Stored entries:
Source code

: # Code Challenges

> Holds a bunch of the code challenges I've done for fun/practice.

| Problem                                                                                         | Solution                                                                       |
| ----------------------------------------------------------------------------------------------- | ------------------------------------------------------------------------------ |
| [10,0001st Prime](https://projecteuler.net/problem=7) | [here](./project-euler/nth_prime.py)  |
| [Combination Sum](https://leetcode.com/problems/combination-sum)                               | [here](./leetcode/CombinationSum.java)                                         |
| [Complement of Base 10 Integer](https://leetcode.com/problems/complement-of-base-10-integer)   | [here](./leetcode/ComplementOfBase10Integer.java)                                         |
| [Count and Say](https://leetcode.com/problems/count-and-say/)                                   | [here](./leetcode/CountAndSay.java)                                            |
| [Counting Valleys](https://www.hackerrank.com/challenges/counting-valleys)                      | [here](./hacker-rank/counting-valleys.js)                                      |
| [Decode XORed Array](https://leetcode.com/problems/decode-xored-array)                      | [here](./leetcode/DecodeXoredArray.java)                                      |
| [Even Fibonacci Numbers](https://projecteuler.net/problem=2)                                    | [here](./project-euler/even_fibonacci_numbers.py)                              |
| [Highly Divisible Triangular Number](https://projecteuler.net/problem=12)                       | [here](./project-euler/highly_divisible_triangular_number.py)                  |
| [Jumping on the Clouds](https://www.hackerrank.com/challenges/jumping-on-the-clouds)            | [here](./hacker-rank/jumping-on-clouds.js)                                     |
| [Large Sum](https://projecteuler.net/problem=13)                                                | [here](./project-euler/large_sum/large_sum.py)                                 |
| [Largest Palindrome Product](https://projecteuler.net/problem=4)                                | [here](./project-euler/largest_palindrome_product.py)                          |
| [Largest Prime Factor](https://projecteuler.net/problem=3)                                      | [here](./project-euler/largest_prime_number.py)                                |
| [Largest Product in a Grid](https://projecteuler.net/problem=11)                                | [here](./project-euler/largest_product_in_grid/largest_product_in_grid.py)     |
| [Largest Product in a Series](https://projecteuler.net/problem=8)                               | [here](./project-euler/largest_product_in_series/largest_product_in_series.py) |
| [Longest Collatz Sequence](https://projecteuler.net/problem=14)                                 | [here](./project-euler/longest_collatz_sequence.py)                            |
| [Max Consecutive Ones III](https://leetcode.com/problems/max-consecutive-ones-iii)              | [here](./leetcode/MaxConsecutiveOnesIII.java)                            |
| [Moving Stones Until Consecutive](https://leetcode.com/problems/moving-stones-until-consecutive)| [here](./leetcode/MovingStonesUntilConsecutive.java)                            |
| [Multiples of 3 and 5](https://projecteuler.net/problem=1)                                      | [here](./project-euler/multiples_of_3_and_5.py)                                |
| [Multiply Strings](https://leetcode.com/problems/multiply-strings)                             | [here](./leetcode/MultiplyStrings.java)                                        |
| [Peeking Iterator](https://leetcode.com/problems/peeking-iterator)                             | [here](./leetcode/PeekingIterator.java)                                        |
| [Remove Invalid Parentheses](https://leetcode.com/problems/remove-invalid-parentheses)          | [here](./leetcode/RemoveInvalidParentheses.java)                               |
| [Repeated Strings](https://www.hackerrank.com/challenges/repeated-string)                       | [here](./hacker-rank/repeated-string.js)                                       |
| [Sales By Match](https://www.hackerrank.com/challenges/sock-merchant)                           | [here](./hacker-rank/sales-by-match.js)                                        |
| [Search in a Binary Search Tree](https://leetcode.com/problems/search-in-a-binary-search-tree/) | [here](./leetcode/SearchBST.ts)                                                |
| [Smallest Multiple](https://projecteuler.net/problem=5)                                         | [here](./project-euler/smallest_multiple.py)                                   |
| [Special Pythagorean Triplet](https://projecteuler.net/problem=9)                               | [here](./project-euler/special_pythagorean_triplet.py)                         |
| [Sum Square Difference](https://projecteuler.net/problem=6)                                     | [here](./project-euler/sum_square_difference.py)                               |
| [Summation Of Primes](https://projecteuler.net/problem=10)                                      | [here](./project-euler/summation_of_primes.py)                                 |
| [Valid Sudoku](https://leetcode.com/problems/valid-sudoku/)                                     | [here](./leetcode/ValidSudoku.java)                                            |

▶ [Brief] Write out every line in the data that holds the string "Largest".

▶ [Output below]
| [Largest Palindrome Product](https://projecteuler.net/problem=4)                                | [here](./project-euler/largest_palindrome_product.py)                          |
| [Largest Prime Factor](https://projecteuler.net/problem=3)                                      | [here](./project-euler/largest_prime_number.py)                                |
| [Largest Product in a Grid](https://projecteuler.net/problem=11)                                | [here](./project-euler/largest_product_in_grid/largest_product_in_grid.py)     |
| [Largest Product in a Series](https://projecteuler.net/problem=8)                               | [here](./project-euler/largest_product_in_series/largest_product_in_series.py) |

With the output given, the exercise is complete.